Buddhism, to be sure, consisted of a universal set of doctrines and
symbols centered on the acceptance of the Triple Gem and Four Noble
Truths and the practice of the Eightfold Path, irrespective of and transcending
cultural considerations. Monks were obliged to uphold the 227 disciplinary
rules of the Pattimokkha, which were recited every fortnight.
Yet Theravada Buddhism in Southeast Asia developed with variations and
differences defined by the local cultures it penetrated. Indeed, as
in the case of Cambodia, the Theravada wats became the centers for preserving
and transmitting the Khmer (i.e, vernacular) language and culture and
remained so, formally at least, until 1975. Many wats housed libraries
and were the only seats of scholarship and learning in the country,
apart from the homes of some mandarins, until this century. Once established,
a premiere activity of the wat was to open a primary school for all
boys, irrespective of social origin or status. This became Cambodia's
education system and represented an example of popular education centuries
before the concept was adopted in the West. The system was supplanted
by (co-educational) secular state schools only in the 1950s and 1960s.
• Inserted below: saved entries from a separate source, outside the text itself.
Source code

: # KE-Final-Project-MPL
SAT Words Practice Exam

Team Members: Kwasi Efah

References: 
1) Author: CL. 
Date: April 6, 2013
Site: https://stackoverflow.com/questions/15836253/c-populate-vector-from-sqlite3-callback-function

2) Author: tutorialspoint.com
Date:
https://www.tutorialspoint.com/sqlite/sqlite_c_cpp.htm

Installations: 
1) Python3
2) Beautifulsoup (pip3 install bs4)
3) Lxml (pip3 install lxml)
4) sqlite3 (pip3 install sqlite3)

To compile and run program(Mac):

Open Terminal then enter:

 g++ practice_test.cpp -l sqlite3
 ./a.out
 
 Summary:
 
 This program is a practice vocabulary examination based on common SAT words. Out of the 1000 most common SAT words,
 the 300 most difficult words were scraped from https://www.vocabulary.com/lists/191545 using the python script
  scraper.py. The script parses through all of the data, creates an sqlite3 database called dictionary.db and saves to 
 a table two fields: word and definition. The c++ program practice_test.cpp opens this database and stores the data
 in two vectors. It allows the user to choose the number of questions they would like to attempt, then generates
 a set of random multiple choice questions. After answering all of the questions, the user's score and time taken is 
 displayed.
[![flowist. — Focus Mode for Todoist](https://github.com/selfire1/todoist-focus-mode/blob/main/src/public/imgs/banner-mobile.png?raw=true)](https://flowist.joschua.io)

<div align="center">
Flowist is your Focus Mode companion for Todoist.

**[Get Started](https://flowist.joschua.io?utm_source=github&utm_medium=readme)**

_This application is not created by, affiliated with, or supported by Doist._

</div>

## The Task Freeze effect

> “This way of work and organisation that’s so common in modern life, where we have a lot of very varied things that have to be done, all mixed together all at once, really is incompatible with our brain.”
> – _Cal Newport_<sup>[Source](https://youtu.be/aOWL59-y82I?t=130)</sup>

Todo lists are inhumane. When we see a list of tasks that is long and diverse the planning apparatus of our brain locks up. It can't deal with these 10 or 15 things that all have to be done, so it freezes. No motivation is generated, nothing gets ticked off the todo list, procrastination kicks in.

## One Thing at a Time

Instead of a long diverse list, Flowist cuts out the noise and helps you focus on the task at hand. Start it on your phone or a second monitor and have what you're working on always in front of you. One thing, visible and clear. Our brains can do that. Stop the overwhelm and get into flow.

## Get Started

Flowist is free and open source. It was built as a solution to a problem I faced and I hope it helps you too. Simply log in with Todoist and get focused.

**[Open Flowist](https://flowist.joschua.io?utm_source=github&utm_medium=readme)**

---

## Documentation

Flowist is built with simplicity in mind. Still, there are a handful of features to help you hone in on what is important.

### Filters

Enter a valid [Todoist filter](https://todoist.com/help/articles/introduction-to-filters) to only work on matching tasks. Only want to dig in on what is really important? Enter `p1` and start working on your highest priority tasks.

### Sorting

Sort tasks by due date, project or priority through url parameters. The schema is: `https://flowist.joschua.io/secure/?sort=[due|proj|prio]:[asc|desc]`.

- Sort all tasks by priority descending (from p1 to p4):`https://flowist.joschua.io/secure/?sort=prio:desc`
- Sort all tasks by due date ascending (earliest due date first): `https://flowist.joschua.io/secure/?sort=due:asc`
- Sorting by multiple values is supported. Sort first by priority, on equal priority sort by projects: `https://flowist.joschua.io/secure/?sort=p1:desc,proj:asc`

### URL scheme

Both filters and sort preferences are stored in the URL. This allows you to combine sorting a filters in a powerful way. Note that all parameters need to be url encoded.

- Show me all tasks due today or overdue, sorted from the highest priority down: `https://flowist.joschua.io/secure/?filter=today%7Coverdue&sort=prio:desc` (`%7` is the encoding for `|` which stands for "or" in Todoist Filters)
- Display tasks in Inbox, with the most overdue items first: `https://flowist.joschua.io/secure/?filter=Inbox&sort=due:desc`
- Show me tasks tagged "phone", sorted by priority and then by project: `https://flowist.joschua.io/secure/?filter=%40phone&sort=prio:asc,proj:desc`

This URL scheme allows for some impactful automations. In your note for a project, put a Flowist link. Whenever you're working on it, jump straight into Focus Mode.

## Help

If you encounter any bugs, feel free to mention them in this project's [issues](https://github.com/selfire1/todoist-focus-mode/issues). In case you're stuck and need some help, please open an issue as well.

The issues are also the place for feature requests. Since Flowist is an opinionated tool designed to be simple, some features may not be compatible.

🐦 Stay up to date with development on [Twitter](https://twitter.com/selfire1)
Although the system and curriculum were by today's standards rudimentary
and excluded girls (though this may not have been watertight), the education
was morally-based and served to acculturate the young in their own society
and culture. It also created a functionally literate population. The
western explorers, merchants, and missionaries who set foot on Southeast
Asia after the 16th century reported, no doubt with some amazement,
that the adult male populations in Cambodia and the neighboring Theravada
lands could read and write. Western historians (viz. Steinberg, 263)
have confirmed that literacy rates in Southeast Asia exceeded those
of Europe until as late as the second half of the 19th century - a time,
paradoxically, that coincides with the European "civilizing mission"
in the region.
Apart from serving as moral-religious and education centers,
the wats were also the foci for villagers' social and cultural activities.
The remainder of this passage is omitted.